Quote exactly and only this range of lines in the data below: the line that holds "Diese XML-Datei kann" to the line that holds "In dieser liegen", both included.

===== Records shown

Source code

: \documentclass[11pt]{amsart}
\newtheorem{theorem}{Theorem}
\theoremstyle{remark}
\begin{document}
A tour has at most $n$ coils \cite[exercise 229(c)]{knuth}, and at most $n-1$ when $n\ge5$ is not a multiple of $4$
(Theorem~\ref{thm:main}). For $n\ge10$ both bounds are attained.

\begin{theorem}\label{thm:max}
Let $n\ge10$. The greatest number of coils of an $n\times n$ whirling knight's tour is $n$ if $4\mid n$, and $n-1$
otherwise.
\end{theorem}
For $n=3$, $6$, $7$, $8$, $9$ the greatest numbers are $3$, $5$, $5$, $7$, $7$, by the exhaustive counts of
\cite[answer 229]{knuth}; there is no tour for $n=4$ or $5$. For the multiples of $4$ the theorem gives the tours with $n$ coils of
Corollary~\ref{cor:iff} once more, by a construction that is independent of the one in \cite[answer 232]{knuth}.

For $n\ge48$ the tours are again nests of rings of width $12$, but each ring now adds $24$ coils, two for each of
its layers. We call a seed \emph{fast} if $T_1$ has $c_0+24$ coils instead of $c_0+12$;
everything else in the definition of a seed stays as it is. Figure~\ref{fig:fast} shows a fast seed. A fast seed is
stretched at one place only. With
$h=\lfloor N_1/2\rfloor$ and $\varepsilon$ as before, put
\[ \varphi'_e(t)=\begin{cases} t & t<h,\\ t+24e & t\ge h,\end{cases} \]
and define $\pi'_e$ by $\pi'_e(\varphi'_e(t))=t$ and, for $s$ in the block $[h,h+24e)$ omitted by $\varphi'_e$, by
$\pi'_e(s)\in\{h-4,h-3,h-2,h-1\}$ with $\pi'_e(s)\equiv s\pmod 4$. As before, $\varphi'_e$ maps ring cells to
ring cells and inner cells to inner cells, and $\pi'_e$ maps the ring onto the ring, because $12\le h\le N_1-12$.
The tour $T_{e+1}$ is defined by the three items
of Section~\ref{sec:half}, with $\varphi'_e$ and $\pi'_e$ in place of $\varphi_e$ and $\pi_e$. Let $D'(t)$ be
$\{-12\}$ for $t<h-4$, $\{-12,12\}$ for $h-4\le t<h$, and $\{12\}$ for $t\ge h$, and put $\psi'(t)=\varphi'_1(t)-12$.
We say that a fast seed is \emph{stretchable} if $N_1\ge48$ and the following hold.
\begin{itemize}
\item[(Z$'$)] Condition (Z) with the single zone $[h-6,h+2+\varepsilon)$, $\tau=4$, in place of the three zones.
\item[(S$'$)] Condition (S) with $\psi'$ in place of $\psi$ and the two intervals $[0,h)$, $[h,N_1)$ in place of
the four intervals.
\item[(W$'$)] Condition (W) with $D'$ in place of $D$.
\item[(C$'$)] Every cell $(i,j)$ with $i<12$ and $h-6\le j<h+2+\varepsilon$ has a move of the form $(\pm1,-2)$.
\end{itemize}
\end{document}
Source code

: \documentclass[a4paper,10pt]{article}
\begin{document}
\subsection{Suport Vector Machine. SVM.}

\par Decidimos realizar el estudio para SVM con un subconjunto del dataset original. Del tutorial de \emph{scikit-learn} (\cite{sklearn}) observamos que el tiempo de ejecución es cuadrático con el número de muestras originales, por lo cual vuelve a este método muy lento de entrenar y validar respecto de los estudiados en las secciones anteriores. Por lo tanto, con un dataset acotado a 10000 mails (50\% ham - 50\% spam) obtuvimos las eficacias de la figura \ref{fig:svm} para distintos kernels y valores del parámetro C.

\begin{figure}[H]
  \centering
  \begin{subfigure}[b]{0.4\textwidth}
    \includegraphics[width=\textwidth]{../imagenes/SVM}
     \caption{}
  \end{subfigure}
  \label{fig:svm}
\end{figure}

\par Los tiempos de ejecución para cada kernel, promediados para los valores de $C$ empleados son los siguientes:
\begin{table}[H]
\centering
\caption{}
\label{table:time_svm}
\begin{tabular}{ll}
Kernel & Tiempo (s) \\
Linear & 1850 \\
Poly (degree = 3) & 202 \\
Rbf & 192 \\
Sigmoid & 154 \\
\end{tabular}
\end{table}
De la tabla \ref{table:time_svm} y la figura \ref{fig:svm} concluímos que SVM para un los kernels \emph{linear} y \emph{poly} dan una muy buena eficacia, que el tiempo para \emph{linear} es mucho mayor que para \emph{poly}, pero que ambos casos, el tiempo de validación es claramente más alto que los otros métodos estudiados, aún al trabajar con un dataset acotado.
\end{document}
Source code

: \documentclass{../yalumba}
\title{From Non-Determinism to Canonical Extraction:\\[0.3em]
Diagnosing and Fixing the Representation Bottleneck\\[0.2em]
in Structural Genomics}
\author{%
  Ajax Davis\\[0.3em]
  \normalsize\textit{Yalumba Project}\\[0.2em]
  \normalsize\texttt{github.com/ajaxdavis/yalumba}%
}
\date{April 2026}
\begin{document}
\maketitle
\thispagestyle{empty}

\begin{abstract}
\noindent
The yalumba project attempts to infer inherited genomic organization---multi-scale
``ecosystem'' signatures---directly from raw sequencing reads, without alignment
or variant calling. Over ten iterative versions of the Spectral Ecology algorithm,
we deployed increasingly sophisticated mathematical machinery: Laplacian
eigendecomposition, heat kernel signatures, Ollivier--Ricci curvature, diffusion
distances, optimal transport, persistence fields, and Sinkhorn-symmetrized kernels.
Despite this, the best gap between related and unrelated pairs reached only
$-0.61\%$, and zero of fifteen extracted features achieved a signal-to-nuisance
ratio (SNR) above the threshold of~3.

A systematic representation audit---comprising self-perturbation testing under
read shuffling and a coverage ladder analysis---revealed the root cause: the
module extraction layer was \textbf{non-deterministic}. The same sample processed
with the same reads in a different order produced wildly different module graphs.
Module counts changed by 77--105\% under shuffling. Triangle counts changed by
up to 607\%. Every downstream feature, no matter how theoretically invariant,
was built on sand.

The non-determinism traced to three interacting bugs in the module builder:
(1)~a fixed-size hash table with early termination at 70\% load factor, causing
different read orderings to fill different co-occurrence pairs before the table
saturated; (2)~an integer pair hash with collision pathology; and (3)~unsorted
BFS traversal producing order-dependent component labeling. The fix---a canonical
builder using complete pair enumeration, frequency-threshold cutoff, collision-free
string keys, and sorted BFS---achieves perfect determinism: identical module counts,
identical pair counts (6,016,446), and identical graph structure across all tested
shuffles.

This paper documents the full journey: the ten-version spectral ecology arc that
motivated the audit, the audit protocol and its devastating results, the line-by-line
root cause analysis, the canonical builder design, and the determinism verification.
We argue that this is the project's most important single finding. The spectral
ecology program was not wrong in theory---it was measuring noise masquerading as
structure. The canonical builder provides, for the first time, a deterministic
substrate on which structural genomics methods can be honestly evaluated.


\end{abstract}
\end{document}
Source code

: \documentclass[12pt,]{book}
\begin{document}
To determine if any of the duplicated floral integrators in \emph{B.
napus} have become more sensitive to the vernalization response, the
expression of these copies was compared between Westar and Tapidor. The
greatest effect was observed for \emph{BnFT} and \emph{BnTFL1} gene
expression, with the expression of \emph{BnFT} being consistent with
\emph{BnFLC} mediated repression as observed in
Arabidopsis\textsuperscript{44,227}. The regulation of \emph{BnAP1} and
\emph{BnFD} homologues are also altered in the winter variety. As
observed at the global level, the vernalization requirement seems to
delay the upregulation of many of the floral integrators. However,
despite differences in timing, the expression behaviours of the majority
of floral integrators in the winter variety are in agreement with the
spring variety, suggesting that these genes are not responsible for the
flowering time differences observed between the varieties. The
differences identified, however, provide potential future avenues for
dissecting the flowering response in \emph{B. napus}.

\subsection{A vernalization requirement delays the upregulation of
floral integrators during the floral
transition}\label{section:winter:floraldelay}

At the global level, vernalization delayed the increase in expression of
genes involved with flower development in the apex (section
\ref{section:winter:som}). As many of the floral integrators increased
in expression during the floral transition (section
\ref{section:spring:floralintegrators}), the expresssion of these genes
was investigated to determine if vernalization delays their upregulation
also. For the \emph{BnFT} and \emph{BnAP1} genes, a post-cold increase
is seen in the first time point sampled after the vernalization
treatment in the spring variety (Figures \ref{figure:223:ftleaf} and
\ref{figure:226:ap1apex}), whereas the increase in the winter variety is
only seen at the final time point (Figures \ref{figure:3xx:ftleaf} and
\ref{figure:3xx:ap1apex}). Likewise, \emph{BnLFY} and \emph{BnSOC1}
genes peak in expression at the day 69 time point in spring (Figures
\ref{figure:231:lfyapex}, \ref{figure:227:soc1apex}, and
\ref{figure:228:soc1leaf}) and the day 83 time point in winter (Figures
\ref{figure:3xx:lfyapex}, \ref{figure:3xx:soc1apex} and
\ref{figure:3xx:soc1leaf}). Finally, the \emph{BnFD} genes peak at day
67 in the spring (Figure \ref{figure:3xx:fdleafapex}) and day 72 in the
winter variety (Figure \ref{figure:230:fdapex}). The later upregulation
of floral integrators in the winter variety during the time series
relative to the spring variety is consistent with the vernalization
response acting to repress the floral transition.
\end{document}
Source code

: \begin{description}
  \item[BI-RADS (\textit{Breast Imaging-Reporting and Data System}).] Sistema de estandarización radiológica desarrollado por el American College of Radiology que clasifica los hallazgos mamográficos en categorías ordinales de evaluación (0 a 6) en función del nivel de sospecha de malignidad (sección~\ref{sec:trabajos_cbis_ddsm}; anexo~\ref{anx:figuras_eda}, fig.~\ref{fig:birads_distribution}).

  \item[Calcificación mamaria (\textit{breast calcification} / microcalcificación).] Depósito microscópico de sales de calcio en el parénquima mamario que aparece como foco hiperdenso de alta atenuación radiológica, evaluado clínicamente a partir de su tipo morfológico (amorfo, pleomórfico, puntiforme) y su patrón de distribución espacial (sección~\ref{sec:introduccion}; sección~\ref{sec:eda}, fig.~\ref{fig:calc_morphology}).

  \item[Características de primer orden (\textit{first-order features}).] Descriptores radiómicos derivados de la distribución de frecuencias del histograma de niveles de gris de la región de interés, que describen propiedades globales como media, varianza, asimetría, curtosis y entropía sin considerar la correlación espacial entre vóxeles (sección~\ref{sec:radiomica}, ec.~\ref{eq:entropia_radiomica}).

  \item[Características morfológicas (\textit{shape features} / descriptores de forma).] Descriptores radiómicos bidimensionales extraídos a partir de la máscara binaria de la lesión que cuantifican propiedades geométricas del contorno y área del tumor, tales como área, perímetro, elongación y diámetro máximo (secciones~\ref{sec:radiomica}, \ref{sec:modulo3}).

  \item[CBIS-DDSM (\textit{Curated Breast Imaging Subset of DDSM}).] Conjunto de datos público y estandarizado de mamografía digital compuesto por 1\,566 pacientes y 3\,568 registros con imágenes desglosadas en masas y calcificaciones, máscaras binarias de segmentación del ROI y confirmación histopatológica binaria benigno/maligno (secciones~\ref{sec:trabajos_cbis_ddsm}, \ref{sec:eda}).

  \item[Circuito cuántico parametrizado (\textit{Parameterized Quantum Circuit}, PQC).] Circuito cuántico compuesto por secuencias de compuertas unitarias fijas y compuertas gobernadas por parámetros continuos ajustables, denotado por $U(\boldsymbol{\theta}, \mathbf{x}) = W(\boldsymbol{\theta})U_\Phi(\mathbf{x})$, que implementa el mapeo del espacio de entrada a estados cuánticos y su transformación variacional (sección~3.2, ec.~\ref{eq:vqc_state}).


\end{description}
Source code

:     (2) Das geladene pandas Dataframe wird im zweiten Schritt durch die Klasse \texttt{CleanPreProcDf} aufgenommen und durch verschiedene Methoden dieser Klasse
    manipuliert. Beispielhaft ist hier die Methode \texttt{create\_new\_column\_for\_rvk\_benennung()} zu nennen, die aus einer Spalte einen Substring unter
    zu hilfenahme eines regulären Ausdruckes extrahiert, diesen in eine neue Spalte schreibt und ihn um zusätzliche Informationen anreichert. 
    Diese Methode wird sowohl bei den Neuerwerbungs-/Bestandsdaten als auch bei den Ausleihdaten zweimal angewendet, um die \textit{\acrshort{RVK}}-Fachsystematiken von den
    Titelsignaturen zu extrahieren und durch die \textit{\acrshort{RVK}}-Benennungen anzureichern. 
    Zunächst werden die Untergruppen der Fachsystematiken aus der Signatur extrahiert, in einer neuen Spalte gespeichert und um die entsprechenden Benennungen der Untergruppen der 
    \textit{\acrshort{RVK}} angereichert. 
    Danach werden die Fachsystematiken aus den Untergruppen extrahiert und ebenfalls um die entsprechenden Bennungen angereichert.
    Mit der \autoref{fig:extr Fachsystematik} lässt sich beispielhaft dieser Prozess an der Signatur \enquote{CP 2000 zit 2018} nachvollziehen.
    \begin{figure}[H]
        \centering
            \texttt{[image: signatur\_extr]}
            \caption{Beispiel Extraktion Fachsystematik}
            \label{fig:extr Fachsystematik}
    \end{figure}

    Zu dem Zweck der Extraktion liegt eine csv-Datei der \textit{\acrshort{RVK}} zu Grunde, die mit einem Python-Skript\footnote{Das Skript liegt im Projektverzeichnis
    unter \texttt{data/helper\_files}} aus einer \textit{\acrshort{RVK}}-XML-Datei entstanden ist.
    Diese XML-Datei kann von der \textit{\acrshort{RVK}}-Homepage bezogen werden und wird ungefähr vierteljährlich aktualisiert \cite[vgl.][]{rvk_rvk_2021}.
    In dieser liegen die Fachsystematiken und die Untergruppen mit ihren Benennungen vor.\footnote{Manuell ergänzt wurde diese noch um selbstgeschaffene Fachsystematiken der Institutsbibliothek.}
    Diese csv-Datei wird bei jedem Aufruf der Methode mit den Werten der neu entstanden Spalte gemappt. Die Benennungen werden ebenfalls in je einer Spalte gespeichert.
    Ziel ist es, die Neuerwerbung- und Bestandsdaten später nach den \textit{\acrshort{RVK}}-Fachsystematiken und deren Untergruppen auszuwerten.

==========

Result for this exercise:
    Diese XML-Datei kann von der \textit{\acrshort{RVK}}-Homepage bezogen werden und wird ungefähr vierteljährlich aktualisiert \cite[vgl.][]{rvk_rvk_2021}.
    In dieser liegen die Fachsystematiken und die Untergruppen mit ihren Benennungen vor.\footnote{Manuell ergänzt wurde diese noch um selbstgeschaffene Fachsystematiken der Institutsbibliothek.}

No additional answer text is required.